> **TASK TO COMPLETE**:
Each line below must be set down exactly as it stands.

> **Dataset entries**:
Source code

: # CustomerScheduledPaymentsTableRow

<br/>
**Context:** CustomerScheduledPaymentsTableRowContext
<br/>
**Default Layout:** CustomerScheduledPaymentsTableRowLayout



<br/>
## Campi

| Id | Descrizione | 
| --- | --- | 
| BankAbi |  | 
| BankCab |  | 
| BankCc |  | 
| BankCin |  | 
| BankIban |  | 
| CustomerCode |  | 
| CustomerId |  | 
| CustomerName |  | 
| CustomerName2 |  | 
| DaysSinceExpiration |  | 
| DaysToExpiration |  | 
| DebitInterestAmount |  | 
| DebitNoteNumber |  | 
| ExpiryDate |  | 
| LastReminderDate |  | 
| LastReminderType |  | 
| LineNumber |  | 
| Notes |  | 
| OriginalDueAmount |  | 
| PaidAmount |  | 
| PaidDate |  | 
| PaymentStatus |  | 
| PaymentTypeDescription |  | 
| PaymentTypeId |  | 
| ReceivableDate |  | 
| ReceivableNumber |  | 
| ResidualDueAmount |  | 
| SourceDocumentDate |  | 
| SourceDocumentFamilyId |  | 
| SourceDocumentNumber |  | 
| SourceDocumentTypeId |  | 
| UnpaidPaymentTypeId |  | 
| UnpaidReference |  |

> **OUTPUT OF THE EXERCISE**:
Source code

: # CustomerScheduledPaymentsTableRow

<br/>
**Context:** CustomerScheduledPaymentsTableRowContext
<br/>
**Default Layout:** CustomerScheduledPaymentsTableRowLayout



<br/>
## Campi

| Id | Descrizione | 
| --- | --- | 
| BankAbi |  | 
| BankCab |  | 
| BankCc |  | 
| BankCin |  | 
| BankIban |  | 
| CustomerCode |  | 
| CustomerId |  | 
| CustomerName |  | 
| CustomerName2 |  | 
| DaysSinceExpiration |  | 
| DaysToExpiration |  | 
| DebitInterestAmount |  | 
| DebitNoteNumber |  | 
| ExpiryDate |  | 
| LastReminderDate |  | 
| LastReminderType |  | 
| LineNumber |  | 
| Notes |  | 
| OriginalDueAmount |  | 
| PaidAmount |  | 
| PaidDate |  | 
| PaymentStatus |  | 
| PaymentTypeDescription |  | 
| PaymentTypeId |  | 
| ReceivableDate |  | 
| ReceivableNumber |  | 
| ResidualDueAmount |  | 
| SourceDocumentDate |  | 
| SourceDocumentFamilyId |  | 
| SourceDocumentNumber |  | 
| SourceDocumentTypeId |  | 
| UnpaidPaymentTypeId |  | 
| UnpaidReference |  |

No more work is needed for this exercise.